Twenty-four killed in Iraq suicide attacks

A suicide bomber drove his lorry into a police station north of Baghdad today in the deadliest of a series of blasts that killed at least 24 people.

Twenty-four killed in Iraq suicide attacks

A suicide bomber drove his lorry into a police station north of Baghdad today in the deadliest of a series of blasts that killed at least 24 people.

Violence ripped through the Iraq capital and two northern areas as Gordon Brown announced plans to withdraw nearly half Britain’s troops from southern Iraq, starting next spring.

Iran, meanwhile, reopened five border crossing points with northern Iraq, closed last month by Tehran to protest at the US detention of an Iranian official.

The deadliest attack in Iraq today was a suicide lorry bombing against a one-storey police station in Dijlah, a village to the north of Samarra in the Sunni heartland, 60 miles north of Baghdad.

At least 13 people – three officers and 10 civilians – were killed and 22 wounded in the blast, which also tore through a nearby empty school and several shops, police said.

The station, which was built in the 1980s on a thoroughfare that links Samarra with Tikrit, was poorly protected – surrounded by concrete barriers less than one metre high. It was ambushed less than a month ago by dozens of gunmen.
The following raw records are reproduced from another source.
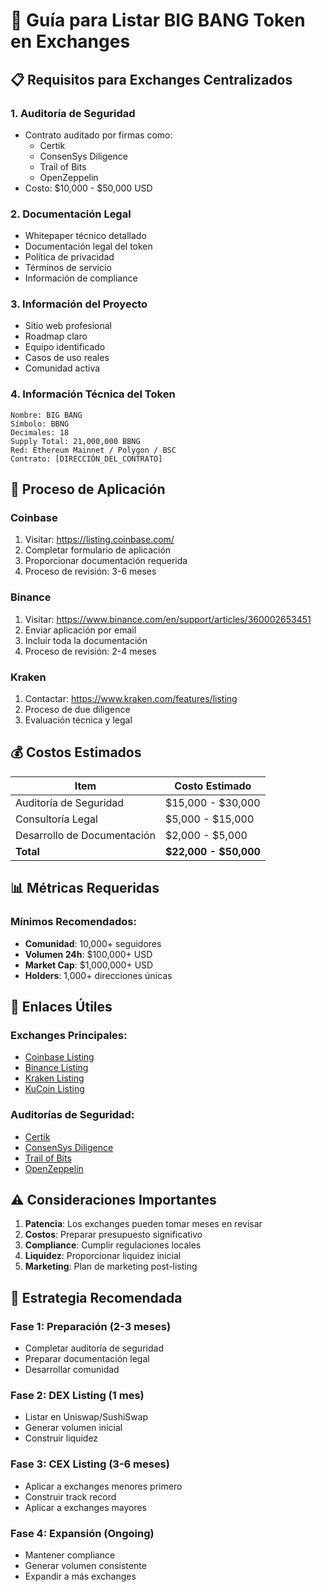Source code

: # 🏪 Guía para Listar BIG BANG Token en Exchanges

## 📋 Requisitos para Exchanges Centralizados

### 1. **Auditoría de Seguridad**
- Contrato auditado por firmas como:
  - Certik
  - ConsenSys Diligence
  - Trail of Bits
  - OpenZeppelin
- Costo: $10,000 - $50,000 USD

### 2. **Documentación Legal**
- Whitepaper técnico detallado
- Documentación legal del token
- Política de privacidad
- Términos de servicio
- Información de compliance

### 3. **Información del Proyecto**
- Sitio web profesional
- Roadmap claro
- Equipo identificado
- Casos de uso reales
- Comunidad activa

### 4. **Información Técnica del Token**
```
Nombre: BIG BANG
Símbolo: BBNG
Decimales: 18
Supply Total: 21,000,000 BBNG
Red: Ethereum Mainnet / Polygon / BSC
Contrato: [DIRECCIÓN_DEL_CONTRATO]
```

## 🚀 Proceso de Aplicación

### **Coinbase**
1. Visitar: https://listing.coinbase.com/
2. Completar formulario de aplicación
3. Proporcionar documentación requerida
4. Proceso de revisión: 3-6 meses

### **Binance**
1. Visitar: https://www.binance.com/en/support/articles/360002653451
2. Enviar aplicación por email
3. Incluir toda la documentación
4. Proceso de revisión: 2-4 meses

### **Kraken**
1. Contactar: https://www.kraken.com/features/listing
2. Proceso de due diligence
3. Evaluación técnica y legal

## 💰 Costos Estimados

| Item | Costo Estimado |
|------|----------------|
| Auditoría de Seguridad | $15,000 - $30,000 |
| Consultoría Legal | $5,000 - $15,000 |
| Desarrollo de Documentación | $2,000 - $5,000 |
| **Total** | **$22,000 - $50,000** |

## 📊 Métricas Requeridas

### **Mínimos Recomendados:**
- **Comunidad**: 10,000+ seguidores
- **Volumen 24h**: $100,000+ USD
- **Market Cap**: $1,000,000+ USD
- **Holders**: 1,000+ direcciones únicas

## 🔗 Enlaces Útiles

### **Exchanges Principales:**
- [Coinbase Listing](https://listing.coinbase.com/)
- [Binance Listing](https://www.binance.com/en/support/articles/360002653451)
- [Kraken Listing](https://www.kraken.com/features/listing)
- [KuCoin Listing](https://www.kucoin.com/listing)

### **Auditorías de Seguridad:**
- [Certik](https://www.certik.com/)
- [ConsenSys Diligence](https://consensys.net/diligence/)
- [Trail of Bits](https://www.trailofbits.com/)
- [OpenZeppelin](https://openzeppelin.com/security-audits/)

## ⚠️ Consideraciones Importantes

1. **Patencia**: Los exchanges pueden tomar meses en revisar
2. **Costos**: Preparar presupuesto significativo
3. **Compliance**: Cumplir regulaciones locales
4. **Liquidez**: Proporcionar liquidez inicial
5. **Marketing**: Plan de marketing post-listing

## 🎯 Estrategia Recomendada

### **Fase 1: Preparación (2-3 meses)**
- Completar auditoría de seguridad
- Preparar documentación legal
- Desarrollar comunidad

### **Fase 2: DEX Listing (1 mes)**
- Listar en Uniswap/SushiSwap
- Generar volumen inicial
- Construir liquidez

### **Fase 3: CEX Listing (3-6 meses)**
- Aplicar a exchanges menores primero
- Construir track record
- Aplicar a exchanges mayores

### **Fase 4: Expansión (Ongoing)**
- Mantener compliance
- Generar volumen consistente
- Expandir a más exchanges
A suicide car bomber also struck a police checkpoint in Tikrit, Saddam Hussein’s hometown 80 miles north of Baghdad, killing three officers and one civilian, and wounding 10 other people.

In Baghdad, a parked car bomb exploded at a market near Baghdad University’s technology department, killing five civilians and wounding 15.

Police elsewhere in the capital said a car bombing occurred near the Polish Embassy in the central Karradah district, killing two Iraqis and wounding five.

The attack was launched five days after Polish Ambassador General Edward Pietrzyk was wounded in an ambush. Three people died in the attack – a Polish security guard and two Iraqis.

The Polish Charge d’Affaires Waldemar Figaj said that he heard a series of explosions around the embassy this morning but the closest appeared to be about 200 metres away and the embassy had no reason to believe it “was targeted in any way.”

Nobody claimed responsibility for the attacks but they bore the hallmarks of al-Qaida in Iraq, which has promised an offensive to coincide with the Islamic holy month of Ramadan.